The presentation of the game was a subject of both praise and criticism. Dan Hsu and Sushi-X both criticized it for failing to improve graphically over the previous installment, and thereby keep up with contemporary 2D fighting series such as Street Fighter. PlayStation Life Style praised the focus of the narrative, as the relationship between the two protagonists, Kyo Kusanagi and Iori Yagami, is further elaborated upon and new characters were created to explore such lore. However, the writer noted that the arc would not be finished until the following installment.

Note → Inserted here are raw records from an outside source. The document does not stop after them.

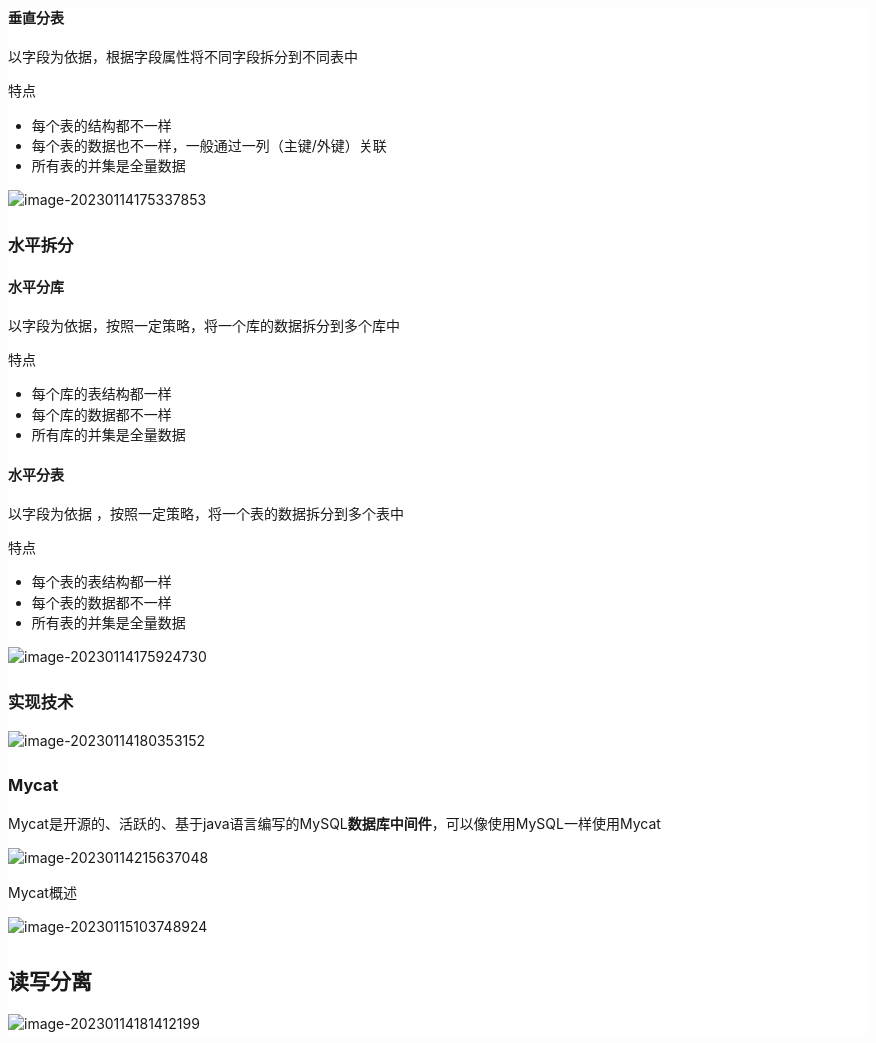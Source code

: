 #### 垂直分表

以字段为依据，根据字段属性将不同字段拆分到不同表中

特点

* 每个表的结构都不一样
* 每个表的数据也不一样，一般通过一列（主键/外键）关联
* 所有表的并集是全量数据

![image-20230114175337853](https://souln.oss-cn-guangzhou.aliyuncs.com/java/image-20230114175337853.png)

### 水平拆分

#### 水平分库

以字段为依据，按照一定策略，将一个库的数据拆分到多个库中

特点

* 每个库的表结构都一样
* 每个库的数据都不一样
* 所有库的并集是全量数据

#### 水平分表

以字段为依据	，按照一定策略，将一个表的数据拆分到多个表中

特点

* 每个表的表结构都一样
* 每个表的数据都不一样
* 所有表的并集是全量数据

![image-20230114175924730](https://souln.oss-cn-guangzhou.aliyuncs.com/java/image-20230114175924730.png)

### 实现技术

![image-20230114180353152](https://souln.oss-cn-guangzhou.aliyuncs.com/java/image-20230114180353152.png)

### Mycat

Mycat是开源的、活跃的、基于java语言编写的MySQL**数据库中间件**，可以像使用MySQL一样使用Mycat

![image-20230114215637048](https://souln.oss-cn-guangzhou.aliyuncs.com/java/image-20230114215637048.png)

Mycat概述

![image-20230115103748924](https://souln.oss-cn-guangzhou.aliyuncs.com/java/image-20230115103748924.png)







## 读写分离

![image-20230114181412199](https://souln.oss-cn-guangzhou.aliyuncs.com/java/image-20230114181412199.png)
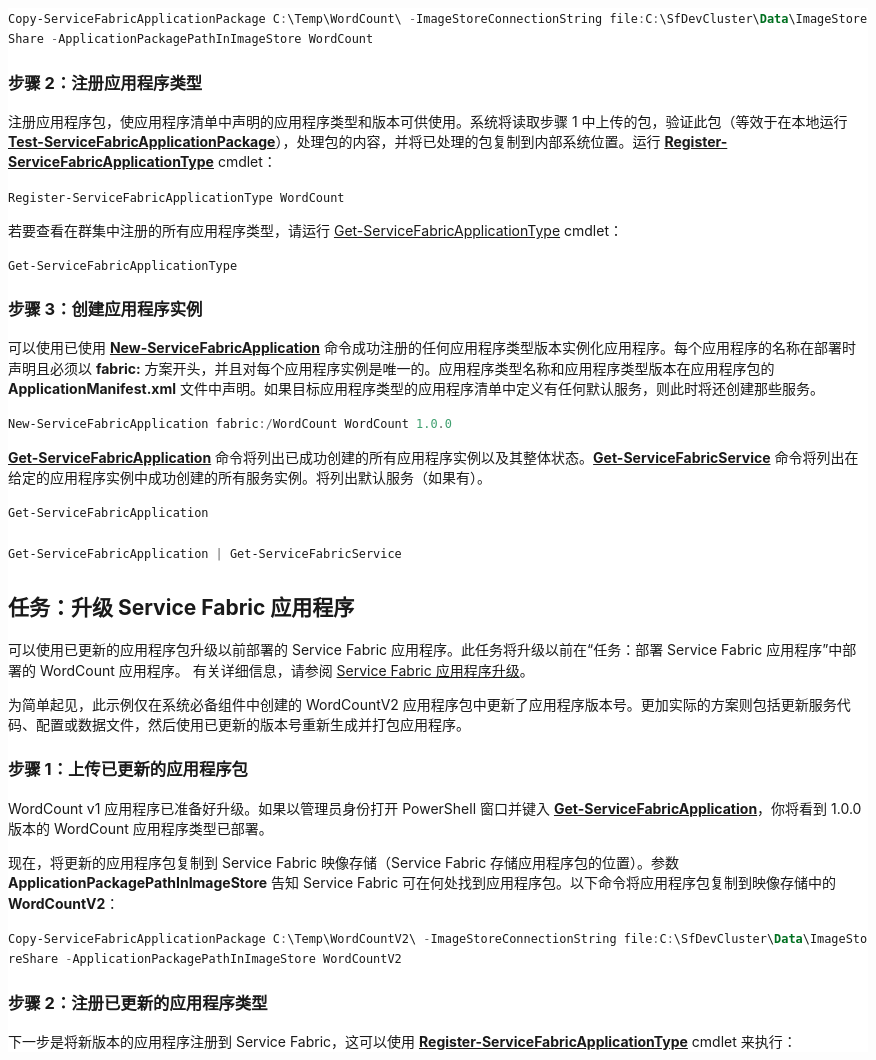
 ```powershell
Copy-ServiceFabricApplicationPackage C:\Temp\WordCount\ -ImageStoreConnectionString file:C:\SfDevCluster\Data\ImageStoreShare -ApplicationPackagePathInImageStore WordCount
```

### 步骤 2：注册应用程序类型
注册应用程序包，使应用程序清单中声明的应用程序类型和版本可供使用。系统将读取步骤 1 中上传的包，验证此包（等效于在本地运行 [**Test-ServiceFabricApplicationPackage**](https://msdn.microsoft.com/zh-cn/library/azure/mt125950.aspx)），处理包的内容，并将已处理的包复制到内部系统位置。运行 [**Register-ServiceFabricApplicationType**](https://msdn.microsoft.com/zh-cn/library/azure/mt125958.aspx) cmdlet：

```powershell
Register-ServiceFabricApplicationType WordCount
```
若要查看在群集中注册的所有应用程序类型，请运行 [Get-ServiceFabricApplicationType](https://msdn.microsoft.com/zh-cn/library/azure/mt125871.aspx) cmdlet：

```powershell
Get-ServiceFabricApplicationType
```

### 步骤 3：创建应用程序实例
可以使用已使用 [**New-ServiceFabricApplication**](https://msdn.microsoft.com/zh-cn/library/azure/mt125913.aspx) 命令成功注册的任何应用程序类型版本实例化应用程序。每个应用程序的名称在部署时声明且必须以 **fabric:** 方案开头，并且对每个应用程序实例是唯一的。应用程序类型名称和应用程序类型版本在应用程序包的 **ApplicationManifest.xml** 文件中声明。如果目标应用程序类型的应用程序清单中定义有任何默认服务，则此时将还创建那些服务。

```powershell
New-ServiceFabricApplication fabric:/WordCount WordCount 1.0.0
```

[**Get-ServiceFabricApplication**](https://msdn.microsoft.com/zh-cn/library/azure/mt163515.aspx) 命令将列出已成功创建的所有应用程序实例以及其整体状态。[**Get-ServiceFabricService**](https://msdn.microsoft.com/zh-cn/library/azure/mt125889.aspx) 命令将列出在给定的应用程序实例中成功创建的所有服务实例。将列出默认服务（如果有）。

```powershell
Get-ServiceFabricApplication

Get-ServiceFabricApplication | Get-ServiceFabricService
```

## 任务：升级 Service Fabric 应用程序

可以使用已更新的应用程序包升级以前部署的 Service Fabric 应用程序。此任务将升级以前在“任务：部署 Service Fabric 应用程序”中部署的 WordCount 应用程序。 有关详细信息，请参阅 [Service Fabric 应用程序升级](/documentation/articles/service-fabric-application-upgrade)。

为简单起见，此示例仅在系统必备组件中创建的 WordCountV2 应用程序包中更新了应用程序版本号。更加实际的方案则包括更新服务代码、配置或数据文件，然后使用已更新的版本号重新生成并打包应用程序。

### 步骤 1：上传已更新的应用程序包
WordCount v1 应用程序已准备好升级。如果以管理员身份打开 PowerShell 窗口并键入 [**Get-ServiceFabricApplication**](https://msdn.microsoft.com/zh-cn/library/azure/mt163515.aspx)，你将看到 1.0.0 版本的 WordCount 应用程序类型已部署。

现在，将更新的应用程序包复制到 Service Fabric 映像存储（Service Fabric 存储应用程序包的位置）。参数 **ApplicationPackagePathInImageStore** 告知 Service Fabric 可在何处找到应用程序包。以下命令将应用程序包复制到映像存储中的 **WordCountV2**：

```powershell
Copy-ServiceFabricApplicationPackage C:\Temp\WordCountV2\ -ImageStoreConnectionString file:C:\SfDevCluster\Data\ImageStoreShare -ApplicationPackagePathInImageStore WordCountV2

```
### 步骤 2：注册已更新的应用程序类型
下一步是将新版本的应用程序注册到 Service Fabric，这可以使用 [**Register-ServiceFabricApplicationType**](https://msdn.microsoft.com/zh-cn/library/azure/mt125958.aspx) cmdlet 来执行：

Zentendo.com writer Chuck Allen praised the improvements in music and voice acting, such as the announcer's voice, which is "audible and understandable". He also praised the addition of new characters to the cast, as well as the boss Goenitz, who is easier to defeat than Rugal Bernstein from KOF '95. In retrospect, the plot was well-received for how the two rivals Kyo and Iori joined forces for the first time despite their antagonism, which went on to create a major impact in SNK history thanks to the appeal of these two fighters. 1UP.com and HardcoreGaming liked the additions of Vice and Mature, the new Boss Team composed of famous SNK villains, the special introductions between related characters, and the custom endings and winposes.
===Legacy===
The King of Fighters game designer Toyohisa Tanabe wanted to work on a new Art of Fighting installment using the engine of The King of Fighters '96 engine but was not given permission by his superior. The popularity of the previous version of Kyo Kusanagi often led to SNK adding in sequels the idea to play as him alternatively.